You may have noticed that I'm using a String for the salaryMin and salaryMax fields. Alternatively, we could make this a number, so we can standardize the display or sort the applications by salary.

However, there's a few reasons why I'm using a String:

  • Working with money is complicated. It's not just a number. There's currency symbols, commas, and decimal points.
  • If you are going to use a number, it's best to use a integer to avoid potential floating-point accuracy problems and store the values as cents.

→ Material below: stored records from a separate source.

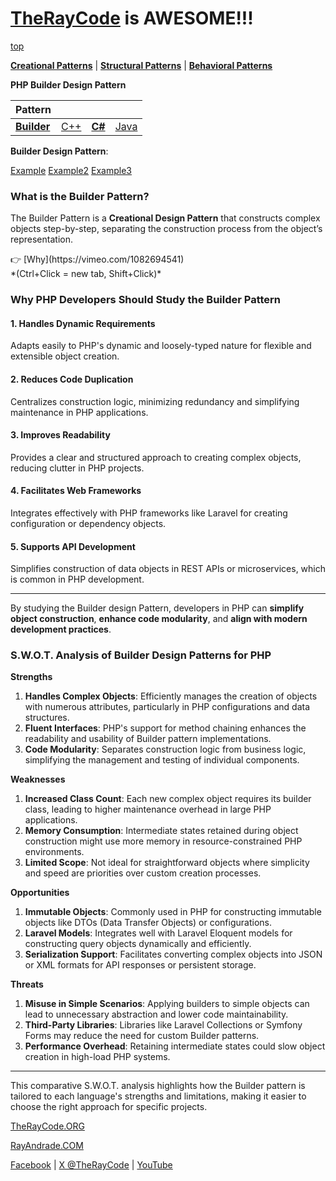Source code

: # [TheRayCode](../../../README.md) is AWESOME!!!

[top](../README.md)

**[Creational Patterns](../README.md)** | **[Structural Patterns](../../Structural/README.md)** | **[Behavioral Patterns](../../Behavioral/README.md)**

**PHP Builder Design Pattern**

|Pattern|   |   |   |
|---|---|---|---|
| [**Builder**](../Builder/README.md) | [C++](../../../CPP/Creational/Builder/README.md) | [**C#**](../../../Csharp/Creational/Builder/README.md) | [Java](../../../Java/Creational/Builder/README.md) |

**Builder Design Pattern**:

[Example](Example/README.md) [Example2](Example2/README.md) [Example3](Example3/README.md)

### **What is the Builder Pattern?**
The Builder Pattern is a **Creational Design Pattern** that constructs complex objects step-by-step, separating the construction process from the object’s representation.


<p>
👉 [Why](https://vimeo.com/1082694541)<br/>
*(Ctrl+Click = new tab, Shift+Click)*
</p>

### **Why PHP Developers Should Study the Builder Pattern**

#### **1. Handles Dynamic Requirements**
Adapts easily to PHP's dynamic and loosely-typed nature for flexible and extensible object creation.

#### **2. Reduces Code Duplication**
Centralizes construction logic, minimizing redundancy and simplifying maintenance in PHP applications.

#### **3. Improves Readability**
Provides a clear and structured approach to creating complex objects, reducing clutter in PHP projects.

#### **4. Facilitates Web Frameworks**
Integrates effectively with PHP frameworks like Laravel for creating configuration or dependency objects.

#### **5. Supports API Development**
Simplifies construction of data objects in REST APIs or microservices, which is common in PHP development.

---

By studying the Builder design Pattern, developers in PHP can **simplify object construction**, **enhance code modularity**, and **align with modern development practices**.

### **S.W.O.T. Analysis of Builder Design Patterns for PHP**

**Strengths**  
1. **Handles Complex Objects**: Efficiently manages the creation of objects with numerous attributes, particularly in PHP configurations and data structures.  
2. **Fluent Interfaces**: PHP's support for method chaining enhances the readability and usability of Builder pattern implementations.  
3. **Code Modularity**: Separates construction logic from business logic, simplifying the management and testing of individual components.

**Weaknesses**  
1. **Increased Class Count**: Each new complex object requires its builder class, leading to higher maintenance overhead in large PHP applications.  
2. **Memory Consumption**: Intermediate states retained during object construction might use more memory in resource-constrained PHP environments.  
3. **Limited Scope**: Not ideal for straightforward objects where simplicity and speed are priorities over custom creation processes.

**Opportunities**  
1. **Immutable Objects**: Commonly used in PHP for constructing immutable objects like DTOs (Data Transfer Objects) or configurations.  
2. **Laravel Models**: Integrates well with Laravel Eloquent models for constructing query objects dynamically and efficiently.  
3. **Serialization Support**: Facilitates converting complex objects into JSON or XML formats for API responses or persistent storage.

**Threats**  
1. **Misuse in Simple Scenarios**: Applying builders to simple objects can lead to unnecessary abstraction and lower code maintainability.  
2. **Third-Party Libraries**: Libraries like Laravel Collections or Symfony Forms may reduce the need for custom Builder patterns.  
3. **Performance Overhead**: Retaining intermediate states could slow object creation in high-load PHP systems.

---

This comparative S.W.O.T. analysis highlights how the Builder pattern is tailored to each language's strengths and limitations, making it easier to choose the right approach for specific projects.

[TheRayCode.ORG](https://www.TheRayCode.org)

[RayAndrade.COM](https://www.RayAndrade.com)

[Facebook](https://www.facebook.com/TheRayCode/) | [X @TheRayCode](https://www.x.com/TheRayCode/) | [YouTube](https://www.youtube.com/TheRayCode/)

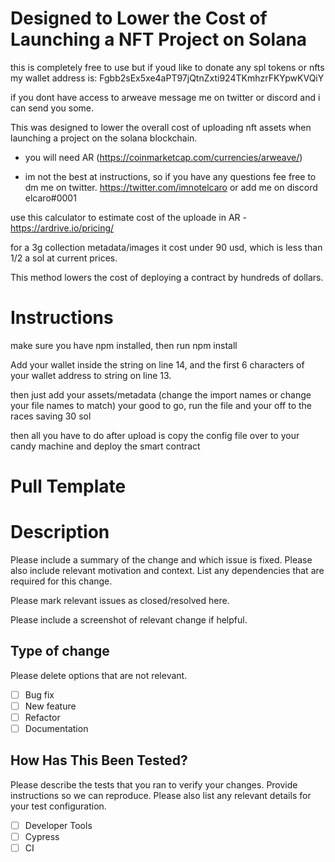 # Designed to Lower the Cost of Launching a NFT Project on Solana

this is completely free to use but if youd like to donate any spl tokens or nfts my wallet address is: Fgbb2sEx5xe4aPT97jQtnZxti924TKmhzrFKYpwKVQiY

if you dont have access to arweave message me on twitter or discord and i can send you some.

This was designed to lower the overall cost of uploading nft assets when launching a project on the solana blockchain.

- you will need AR (https://coinmarketcap.com/currencies/arweave/)

- im not the best at instructions, so if you have any questions fee free to dm me on twitter. https://twitter.com/imnotelcaro or add me on discord elcaro#0001

use this calculator to estimate cost of the uploade in AR - https://ardrive.io/pricing/

for a 3g collection metadata/images it cost under 90 usd, which is less than 1/2 a sol at current prices.

This method lowers the cost of deploying a contract by hundreds of dollars.

# Instructions

make sure you have npm installed, then run npm install

Add your wallet inside the string on line 14, and the first 6 characters of your wallet address to string on line 13.

then just add your assets/metadata (change the import names or change your file names to match) your good to go, run the file and your off to the races saving 30 sol

then all you have to do after upload is copy the config file over to your candy machine and deploy the smart contract

# Pull Template

# Description

Please include a summary of the change and which issue is fixed. Please also include relevant motivation and context. List any dependencies that are required for this change.

Please mark relevant issues as closed/resolved here.

Please include a screenshot of relevant change if helpful.

## Type of change

Please delete options that are not relevant.

- [ ] Bug fix
- [ ] New feature
- [ ] Refactor
- [ ] Documentation

## How Has This Been Tested?

Please describe the tests that you ran to verify your changes. Provide instructions so we can reproduce. Please also list any relevant details for your test configuration.

- [ ] Developer Tools
- [ ] Cypress
- [ ] CI

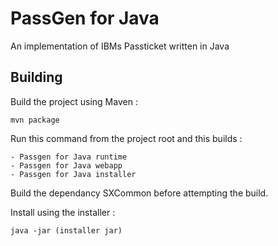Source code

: # PassGen for Java 
An implementation of IBMs Passticket written in Java

## Building
Build the project using Maven :

	mvn package

Run this command from the project root and this builds :

    - Passgen for Java runtime 
    - Passgen for Java webapp
    - Passgen for Java installer

Build the dependancy SXCommon before attempting the build.

Install using the installer :

    java -jar (installer jar)
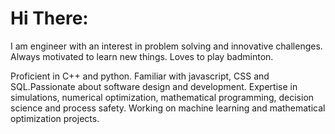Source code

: # Hi There:

I am engineer with an interest in problem solving and innovative challenges. Always motivated to learn new things. Loves to play badminton. 

Proficient in C++ and python. Familiar with javascript, CSS and SQL.Passionate about software design and development. Expertise in simulations, numerical optimization, mathematical programming, decision science and process safety. Working on machine learning and mathematical optimization projects.
 
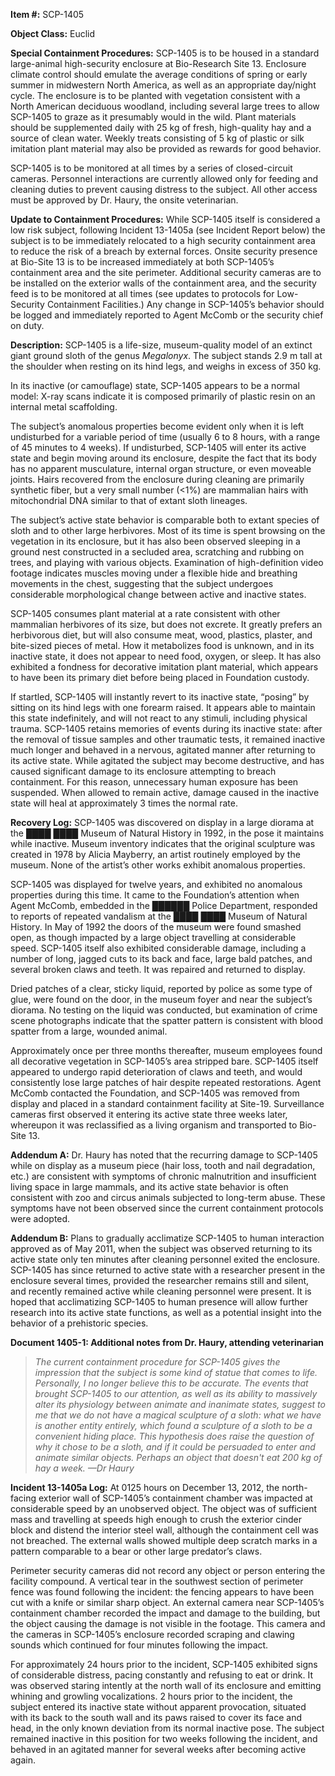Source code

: **Item #:** SCP-1405

**Object Class:** Euclid

**Special Containment Procedures:** SCP-1405 is to be housed in a standard large-animal high-security enclosure at Bio-Research Site 13. Enclosure climate control should emulate the average conditions of spring or early summer in midwestern North America, as well as an appropriate day/night cycle. The enclosure is to be planted with vegetation consistent with a North American deciduous woodland, including several large trees to allow SCP-1405 to graze as it presumably would in the wild. Plant materials should be supplemented daily with 25 kg of fresh, high-quality hay and a source of clean water. Weekly treats consisting of 5 kg of plastic or silk imitation plant material may also be provided as rewards for good behavior.

SCP-1405 is to be monitored at all times by a series of closed-circuit cameras. Personnel interactions are currently allowed only for feeding and cleaning duties to prevent causing distress to the subject. All other access must be approved by Dr. Haury, the onsite veterinarian.

**Update to Containment Procedures:** While SCP-1405 itself is considered a low risk subject, following Incident 13-1405a (see Incident Report below) the subject is to be immediately relocated to a high security containment area to reduce the risk of a breach by external forces. Onsite security presence at Bio-Site 13 is to be increased immediately at both SCP-1405’s containment area and the site perimeter. Additional security cameras are to be installed on the exterior walls of the containment area, and the security feed is to be monitored at all times (see updates to protocols for Low-Security Containment Facilities.) Any change in SCP-1405’s behavior should be logged and immediately reported to Agent McComb or the security chief on duty.

**Description:** SCP-1405 is a life-size, museum-quality model of an extinct giant ground sloth of the genus _Megalonyx_. The subject stands 2.9 m tall at the shoulder when resting on its hind legs, and weighs in excess of 350 kg.

In its inactive (or camouflage) state, SCP-1405 appears to be a normal model: X-ray scans indicate it is composed primarily of plastic resin on an internal metal scaffolding.

The subject’s anomalous properties become evident only when it is left undisturbed for a variable period of time (usually 6 to 8 hours, with a range of 45 minutes to 4 weeks). If undisturbed, SCP-1405 will enter its active state and begin moving around its enclosure, despite the fact that its body has no apparent musculature, internal organ structure, or even moveable joints. Hairs recovered from the enclosure during cleaning are primarily synthetic fiber, but a very small number (<1%) are mammalian hairs with mitochondrial DNA similar to that of extant sloth lineages.

The subject’s active state behavior is comparable both to extant species of sloth and to other large herbivores. Most of its time is spent browsing on the vegetation in its enclosure, but it has also been observed sleeping in a ground nest constructed in a secluded area, scratching and rubbing on trees, and playing with various objects. Examination of high-definition video footage indicates muscles moving under a flexible hide and breathing movements in the chest, suggesting that the subject undergoes considerable morphological change between active and inactive states.

SCP-1405 consumes plant material at a rate consistent with other mammalian herbivores of its size, but does not excrete. It greatly prefers an herbivorous diet, but will also consume meat, wood, plastics, plaster, and bite-sized pieces of metal. How it metabolizes food is unknown, and in its inactive state, it does not appear to need food, oxygen, or sleep. It has also exhibited a fondness for decorative imitation plant material, which appears to have been its primary diet before being placed in Foundation custody.

If startled, SCP-1405 will instantly revert to its inactive state, “posing” by sitting on its hind legs with one forearm raised. It appears able to maintain this state indefinitely, and will not react to any stimuli, including physical trauma. SCP-1405 retains memories of events during its inactive state: after the removal of tissue samples and other traumatic tests, it remained inactive much longer and behaved in a nervous, agitated manner after returning to its active state. While agitated the subject may become destructive, and has caused significant damage to its enclosure attempting to breach containment. For this reason, unnecessary human exposure has been suspended. When allowed to remain active, damage caused in the inactive state will heal at approximately 3 times the normal rate.

**Recovery Log:** SCP-1405 was discovered on display in a large diorama at the ████ ████ Museum of Natural History in 1992, in the pose it maintains while inactive. Museum inventory indicates that the original sculpture was created in 1978 by Alicia Mayberry, an artist routinely employed by the museum. None of the artist’s other works exhibit anomalous properties.

SCP-1405 was displayed for twelve years, and exhibited no anomalous properties during this time. It came to the Foundation’s attention when Agent McComb, embedded in the ██████ Police Department, responded to reports of repeated vandalism at the ████ ████ Museum of Natural History. In May of 1992 the doors of the museum were found smashed open, as though impacted by a large object travelling at considerable speed. SCP-1405 itself also exhibited considerable damage, including a number of long, jagged cuts to its back and face, large bald patches, and several broken claws and teeth. It was repaired and returned to display.

Dried patches of a clear, sticky liquid, reported by police as some type of glue, were found on the door, in the museum foyer and near the subject’s diorama. No testing on the liquid was conducted, but examination of crime scene photographs indicate that the spatter pattern is consistent with blood spatter from a large, wounded animal.

Approximately once per three months thereafter, museum employees found all decorative vegetation in SCP-1405’s area stripped bare. SCP-1405 itself appeared to undergo rapid deterioration of claws and teeth, and would consistently lose large patches of hair despite repeated restorations. Agent McComb contacted the Foundation, and SCP-1405 was removed from display and placed in a standard containment facility at Site-19. Surveillance cameras first observed it entering its active state three weeks later, whereupon it was reclassified as a living organism and transported to Bio-Site 13.

**Addendum A:** Dr. Haury has noted that the recurring damage to SCP-1405 while on display as a museum piece (hair loss, tooth and nail degradation, etc.) are consistent with symptoms of chronic malnutrition and insufficient living space in large mammals, and its active state behavior is often consistent with zoo and circus animals subjected to long-term abuse. These symptoms have not been observed since the current containment protocols were adopted.

**Addendum B:** Plans to gradually acclimatize SCP-1405 to human interaction approved as of May 2011, when the subject was observed returning to its active state only ten minutes after cleaning personnel exited the enclosure. SCP-1405 has since returned to active state with a researcher present in the enclosure several times, provided the researcher remains still and silent, and recently remained active while cleaning personnel were present. It is hoped that acclimatizing SCP-1405 to human presence will allow further research into its active state functions, as well as a potential insight into the behavior of a prehistoric species.

**Document 1405-1: Additional notes from Dr. Haury, attending veterinarian**

> _The current containment procedure for SCP-1405 gives the impression that the subject is some kind of statue that comes to life. Personally, I no longer believe this to be accurate. The events that brought SCP-1405 to our attention, as well as its ability to massively alter its physiology between animate and inanimate states, suggest to me that we do not have a magical sculpture of a sloth: what we have is another entity entirely, which found a sculpture of a sloth to be a convenient hiding place. This hypothesis does raise the question of why it chose to be a sloth, and if it could be persuaded to enter and animate similar objects. Perhaps an object that doesn't eat 200 kg of hay a week. —Dr Haury_

**Incident 13-1405a Log:** At 0125 hours on December 13, 2012, the north-facing exterior wall of SCP-1405’s containment chamber was impacted at considerable speed by an unobserved object. The object was of sufficient mass and travelling at speeds high enough to crush the exterior cinder block and distend the interior steel wall, although the containment cell was not breached. The external walls showed multiple deep scratch marks in a pattern comparable to a bear or other large predator’s claws.

Perimeter security cameras did not record any object or person entering the facility compound. A vertical tear in the southwest section of perimeter fence was found following the incident: the fencing appears to have been cut with a knife or similar sharp object. An external camera near SCP-1405’s containment chamber recorded the impact and damage to the building, but the object causing the damage is not visible in the footage. This camera and the cameras in SCP-1405’s enclosure recorded scraping and clawing sounds which continued for four minutes following the impact.

For approximately 24 hours prior to the incident, SCP-1405 exhibited signs of considerable distress, pacing constantly and refusing to eat or drink. It was observed staring intently at the north wall of its enclosure and emitting whining and growling vocalizations. 2 hours prior to the incident, the subject entered its inactive state without apparent provocation, situated with its back to the south wall and its paws raised to cover its face and head, in the only known deviation from its normal inactive pose. The subject remained inactive in this position for two weeks following the incident, and behaved in an agitated manner for several weeks after becoming active again.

For now, I'm going to hit the easy button, and use a String.

Migrations and Models

RedwoodSDK infers the types of the models from migrations. This simplifies creating a schema (how our models look) by just having us create migration files to infer the types we will using.

src/db/migrations.ts
import { type Migrations } from "rwsdk/db";

export const migrations = {
  "001_create_application_table": {
    async up(db) {
      return [
        await db.schema
          .createTable("applications")
          .addColumn("id", "text", (col) => col.primaryKey())
          .addColumn("salaryMin", "text")
          .addColumn("salaryMax", "text")
          .addColumn("dateApplied", "integer")
          .addColumn("jobTitle", "text")
          .addColumn("jobDescription", "text")
          .addColumn("postingUrl", "text")
          .addColumn("archived", "integer", (col) => col.notNull().defaultTo(0))
          .addColumn("createdAt", "text", (col) =>
            col.notNull().defaultTo("(datetime('now'))"),
          )
          .addColumn("updatedAt", "text")
          .execute()
      ]
    },
    async down(db) {
      await db.schema.dropTable('application').ifExists().execute();
    },
  },
} satisfies Migrations;

A few things worth noting:

  • Fields that are required will be marked at non-nullable fields and be provided default values generated by SQLite.
  • Optional fields on the other hand will not be specifically called out, so will be allowed to be the value of NULL and not have defaults set.
  • We need to provide a down method for if the up function would fail to avoid partial changes. The down rollback will only effect the current migration and will not affect previously successful migrations.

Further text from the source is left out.